Jeremiah White: The erotic thriller is frequently reduced to tame studio fare packed with cheap scares, or trashy straight-to-video schlock loaded with soft-core titillation, but the subgenre can be a great deal of fun. Unfortunately, there isn’t a lot of fun to be had in Sang-soo Im’s The Housemaid. It’s a competent, attractive and well-acted film, with more than its fair share of striking images. The plot, focusing on a lowborn woman who is hired as a nanny for a wealthy family and predictably ends up having sex with the patriarch, is more artsy soap opera than twist-happy thriller. That might have worked if only the characters were a bit crazier. In soap operas and thrillers, it usually doesn’t hurt to employ some serious crazy.
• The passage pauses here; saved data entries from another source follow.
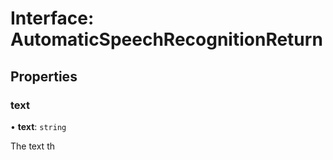 # Interface: AutomaticSpeechRecognitionReturn

## Properties

### text

• **text**: `string`

The text th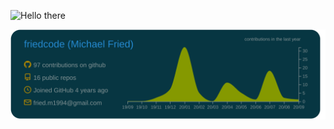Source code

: ![Hello there](https://github.com/friedcode/friedcode/blob/master/giphy.gif)

[![](https://raw.githubusercontent.com/friedcode/friedcode/master/profile-summary-card-output/solarized_dark/0-profile-details.svg)](https://github.com/vn7n24fzkq/github-profile-summary-cards)

<!--
**friedcode/friedcode** is a ✨ _special_ ✨ repository because its `README.md` (this file) appears on your GitHub profile.

Here are some ideas to get you started:

- 🔭 I’m currently working on ...
- 🌱 I’m currently learning ...
- 👯 I’m looking to collaborate on ...
- 🤔 I’m looking for help with ...
- 💬 Ask me about ...
- 📫 How to reach me: ...
- 😄 Pronouns: ...
- ⚡ Fun fact: ...
-->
The eponymous caregiver certainly does some crazy stuff, like willingly engage in an affair that can only end badly, but largely she’s the somewhat bland protagonist typically at the center of a thriller. Late in the movie, she starts to become the jilted lover/employee who could serve as the antagonist of a subsequent film, terrorizing a more innocent family, but that doesn’t come to fruition here. The wife and her mother are conniving and villainous, but aside from mom’s bold “let’s push this chick off a ladder” gambit, they’re way too businesslike. You’re really going to let this adulterous servant off with a few slaps and a generous severance/abortion package? How about you turn the screws a little, get psychological with it. The lecherous father is definitely a weirdo, evidenced by his flexing while receiving oral sex. But he disappears down the stretch, and is too much of an entitled douche to ever really let loose with the crazy.
The family’s veteran housekeeper is probably the film’s best source of crazy. She’s certainly the most interesting character; her attempts to mentor the new hire, her disdain for the family, and her dependence on staying in their good graces create a hurricane of conflicting interests. Yet, despite being integral to the plot, she mostly seems interested in weathering the storm. She threatens to take over the movie, but ultimately feels like a side character incapable of taking us far enough off the rails.
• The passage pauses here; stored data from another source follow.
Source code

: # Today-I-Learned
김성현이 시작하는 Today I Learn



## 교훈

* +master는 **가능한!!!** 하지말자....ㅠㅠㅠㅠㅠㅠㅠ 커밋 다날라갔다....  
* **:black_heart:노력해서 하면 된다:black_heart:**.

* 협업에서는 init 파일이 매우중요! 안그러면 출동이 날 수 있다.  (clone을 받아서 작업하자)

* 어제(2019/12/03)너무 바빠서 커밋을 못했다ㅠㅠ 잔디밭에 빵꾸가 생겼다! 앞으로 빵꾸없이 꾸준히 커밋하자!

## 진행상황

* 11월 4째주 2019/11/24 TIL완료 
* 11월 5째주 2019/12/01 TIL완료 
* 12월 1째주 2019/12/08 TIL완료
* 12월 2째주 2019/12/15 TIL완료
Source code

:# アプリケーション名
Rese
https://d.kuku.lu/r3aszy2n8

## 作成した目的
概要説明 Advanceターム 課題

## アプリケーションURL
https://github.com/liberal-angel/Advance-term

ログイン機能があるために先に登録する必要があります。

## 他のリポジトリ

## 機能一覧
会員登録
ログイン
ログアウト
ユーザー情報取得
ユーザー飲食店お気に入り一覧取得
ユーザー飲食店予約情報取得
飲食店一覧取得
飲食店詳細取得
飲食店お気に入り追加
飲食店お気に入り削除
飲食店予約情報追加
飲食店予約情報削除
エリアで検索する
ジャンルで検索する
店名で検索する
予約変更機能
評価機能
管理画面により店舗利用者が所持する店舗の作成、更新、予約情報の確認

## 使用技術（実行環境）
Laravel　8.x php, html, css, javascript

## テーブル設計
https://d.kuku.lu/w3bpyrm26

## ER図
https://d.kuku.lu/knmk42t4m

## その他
The Housemaid’s characters are all a bit too restrained for its own good.
Jeff Hart: It must be tough being a lower-class woman in Korea. The concussion-recovery juice pouches aren’t even clearly differentiated from the abortion-causing ones. How confusing!
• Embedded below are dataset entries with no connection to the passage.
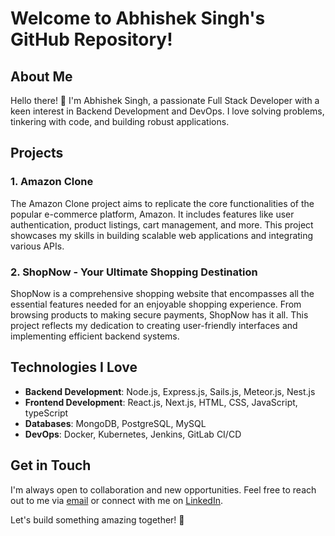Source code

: # Welcome to Abhishek Singh's GitHub Repository!

## About Me

Hello there! 👋 I'm Abhishek Singh, a passionate Full Stack Developer with a keen interest in Backend Development and DevOps. I love solving problems, tinkering with code, and building robust applications.

## Projects

### 1. Amazon Clone

The Amazon Clone project aims to replicate the core functionalities of the popular e-commerce platform, Amazon. It includes features like user authentication, product listings, cart management, and more. This project showcases my skills in building scalable web applications and integrating various APIs.

### 2. ShopNow - Your Ultimate Shopping Destination

ShopNow is a comprehensive shopping website that encompasses all the essential features needed for an enjoyable shopping experience. From browsing products to making secure payments, ShopNow has it all. This project reflects my dedication to creating user-friendly interfaces and implementing efficient backend systems.

## Technologies I Love

- **Backend Development**: Node.js, Express.js, Sails.js, Meteor.js, Nest.js
- **Frontend Development**: React.js, Next.js, HTML, CSS, JavaScript, typeScript
- **Databases**: MongoDB, PostgreSQL, MySQL
- **DevOps**: Docker, Kubernetes, Jenkins, GitLab CI/CD

## Get in Touch

I'm always open to collaboration and new opportunities. Feel free to reach out to me via [email](mailto:abhiishekkumarsingh@gmail.com) or connect with me on [LinkedIn](https://www.linkedin.com/in/abhishek0103).

Let's build something amazing together! 🚀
Expecting an erotic thriller going into The Housemaid didn’t do the film any favors. It’s erotic, yes, and the frank sex scenes are rendered with the same cold beauty that pervades the film. But thrilling? Not particularly. I’ve developed an unfair expectation of Korean films; a wronged hero will eventually pursue bloody revenge that likely involves bondage or claw hammers. While the end of The Housemaid is as grisly as expected, the rest of the film doesn’t play to my ideas of its genre.
Better to discuss the film for what it is trying to do, rather than the expectations that I’ve unfairly assigned it. The Housemaid is pretty much a straight forward drama, replete with angry women slapping each other around. It’s also meant as a critique of Korea’s elite – really, the elite anywhere – but doesn’t fully commit to satire. The closing moments, where our rich family are speaking English and popping champagne in the company of their new servants, embody the kind of colorful mockery The Housemaid should’ve strived for. Instead, the film is far too self-serious for its soapy, parody-ready material.
Like Jeremiah said, The Housemaid’s characters were too restrained. I’d argue, however, that they needed to be zanier rather than crazier. The dopey maid in particular – compared at one point to Dostoevsky’s The Idiot – belongs not in a serious drama but as the fulcrum of a pointed class satire. She belongs in a tragic farce. As the heart of this overwrought drama, her motivations are hard to fathom. She’s a good-hearted dunce that ends up hanging from a chandelier and setting herself on fire. Wouldn’t that be better if it was played for laughs?